The yeast V-ATPase is the best characterized. There are at least thirteen subunits identified to form a functional V-ATPase complex, which consists of two domains. The subunits belong to either the Vo domain (membrane associated subunits, lowercase letters on the figure) or the V1 domain (peripherally associated subunits, uppercase letters on the figure).

The V1 includes eight subunits, A-H, with three copies of the catalytic A and B subunits, three copies of the stator subunits E and G, and one copy of the regulatory C and H subunits. In addition, the V1 domain also contains the subunits D and F, which form a central rotor axle.[5] The V1 domain contains tissue-specific subunit isoforms including B, C, E, and G. Mutations to the B1 isoform result in the human disease distal renal tubular acidosis and sensorineural deafness.

The Vo domain contains six different subunits, a, d, c, c', c", and e, with the stoichiometry of the c ring still a matter of debate with a decamer being postulated for the tobacco hornworm (Manduca sexta) V-ATPase. The mammalian Vo domain contains tissue-specific isoforms for subunits a and d, while yeast V-ATPase contains two organelle-specific subunit isoforms of a, Vph1p, and Stv1p. Mutations to the a3 isoform result in the human disease infantile malignant osteopetrosis, and mutations to the a4 isoform result in distal renal tubular acidosis, in some cases with sensorineural deafness.

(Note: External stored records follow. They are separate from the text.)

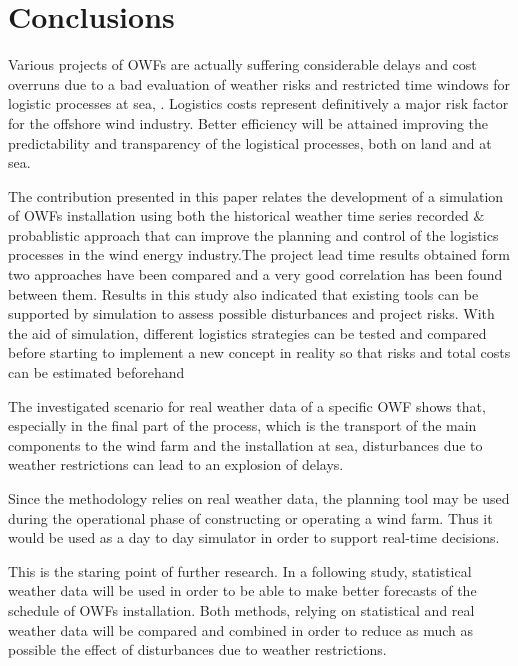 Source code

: \section{Conclusions}
Various projects of OWFs are actually suffering considerable delays and cost overruns due to a bad evaluation of weather risks and restricted time windows for logistic processes at sea, \cite{TCE12, ISOPE2013}. Logistics costs represent definitively a major risk factor for the offshore wind industry. Better efficiency will be attained improving the predictability and transparency of the logistical processes, both on land and at sea.

The contribution presented in this paper relates the development of a simulation of OWFs installation using both the historical weather time series recorded $\&$ probablistic approach that can improve the planning and control of the logistics processes in the wind energy industry.The project lead time results obtained form two approaches have been compared and a very good correlation has been found between them. Results in this study also  indicated that existing tools can be supported by simulation to assess possible disturbances and project risks. With the aid of simulation, different logistics strategies can be tested and compared before starting to implement a new concept in reality so that risks and total costs can be estimated beforehand

The investigated scenario for real weather data of a specific OWF shows that, especially in the final part of the process, which is the transport of the main components to the wind farm and the installation at sea, disturbances due to weather restrictions can lead to an explosion of delays. 

Since the methodology relies on real weather data, the planning tool may be used during the operational phase of constructing or operating a wind farm. Thus it would be used as a day to day simulator in order to support real-time decisions.

This is the staring point of further research. In a following study, statistical weather data will be used in order to be able to make better forecasts of the schedule of OWFs installation. Both methods, relying on statistical and real weather data will be compared and combined in order to reduce as much as possible the effect of disturbances due to weather restrictions.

The V1 domain is responsible for ATP hydrolysis, whereas the Vo domain is responsible for proton translocation. ATP hydrolysis at the catalytic nucleotide binding sites on subunit A drives rotation of a central stalk composed of subunits D and F, which in turn drives rotation of a barrel of c subunits relative to the a subunit. The complex structure of the V-ATPase has been revealed through the structure of the M. Sexta and Yeast complexes that were solved by single-particle cryo-EM and negative staining, respectively.[6][7][8] These structures have revealed that the V-ATPase has a 3-stator network, linked by a collar of density formed by the C, H, and a subunits, which, while dividing the V1 and V0 domains, make no interactions with the central rotor axle formed by the F, D, and d subunits. Rotation of this central rotor axle caused by the hydrolysis of ATP within the catalytic AB domains results in the movement of the barrel of c subunits past the a subunit, which drives proton transport across the membrane. A stoichiometry of two protons translocated for each ATP hydrolyzed has been proposed by Johnson.[9]

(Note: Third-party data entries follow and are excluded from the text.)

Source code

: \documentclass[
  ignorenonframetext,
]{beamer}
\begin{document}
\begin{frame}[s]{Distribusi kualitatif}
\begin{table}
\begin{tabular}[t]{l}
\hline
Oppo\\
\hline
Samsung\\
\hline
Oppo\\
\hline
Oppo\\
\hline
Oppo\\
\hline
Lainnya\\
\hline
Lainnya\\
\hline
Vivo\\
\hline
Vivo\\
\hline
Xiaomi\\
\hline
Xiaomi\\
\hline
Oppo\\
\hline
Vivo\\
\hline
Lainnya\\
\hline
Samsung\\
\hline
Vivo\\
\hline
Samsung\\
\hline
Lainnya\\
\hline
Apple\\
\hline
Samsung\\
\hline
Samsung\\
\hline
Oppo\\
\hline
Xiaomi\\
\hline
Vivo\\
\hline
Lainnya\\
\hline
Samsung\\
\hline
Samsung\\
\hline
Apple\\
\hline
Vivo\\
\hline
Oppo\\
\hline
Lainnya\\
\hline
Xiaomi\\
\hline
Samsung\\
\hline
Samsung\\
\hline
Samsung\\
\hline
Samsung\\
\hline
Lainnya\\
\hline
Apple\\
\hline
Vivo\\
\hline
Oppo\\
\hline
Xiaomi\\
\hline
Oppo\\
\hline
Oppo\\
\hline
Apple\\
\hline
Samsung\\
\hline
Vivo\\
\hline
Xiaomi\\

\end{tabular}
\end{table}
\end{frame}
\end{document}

In addition to the structural subunits of yeast V-ATPase, associated proteins that are necessary for assembly have been identified. These associated proteins are essential for Vo domain assembly and are termed Vma12p, Vma21p, and Vma22p.[10][11][12][13] Two of the three proteins, Vma12p and Vma22p, form a complex that binds transiently to Vph1p (subunit a) to aid its assembly and maturation.[12][14][15][16] Vma21p coordinates assembly of the Vo subunits as well as escorting the Vo domain into vesicles for transport to the Golgi.[17]


The V1 domain of the V-ATPase is the site of ATP hydrolysis. This soluble domain consists of a hexamer of alternating A and B subunits, a central rotor D, peripheral stators G and E, and regulatory subunits C and H. Hydrolysis of ATP drives a conformational change in the six A|B interfaces and with it rotation of the central rotor D. Unlike with the ATP synthase, the V1 domain is not an active ATPase when dissociated.

Subunit C

In molecular biology, V-ATPase (Vacuolar-ATPase) C represents the C terminal subunit that is part of the V1 complex, and is localised to the interface between the V1 and V0 complexes.[18]

Subunit C function

The C subunit plays an essential role in controlling the assembly of V-ATPase, acting as a flexible stator that holds together the catalytic (V1) and membrane (V0) sectors of the enzyme .[19] The release of subunit C from the ATPase complex results in the dissociation of the V1 and V0 subcomplexes, which is an important mechanism in controlling V-ATPase activity in cells. Essentially, by creating a high electrochemical gradient and low pH, this powers the enzyme to create more ATP.

Subunit G

This subunit, is part of V1, and is important in V-ATPase assembly and activity.

Subunit H

This subunit is only involved in activity and not in assembly.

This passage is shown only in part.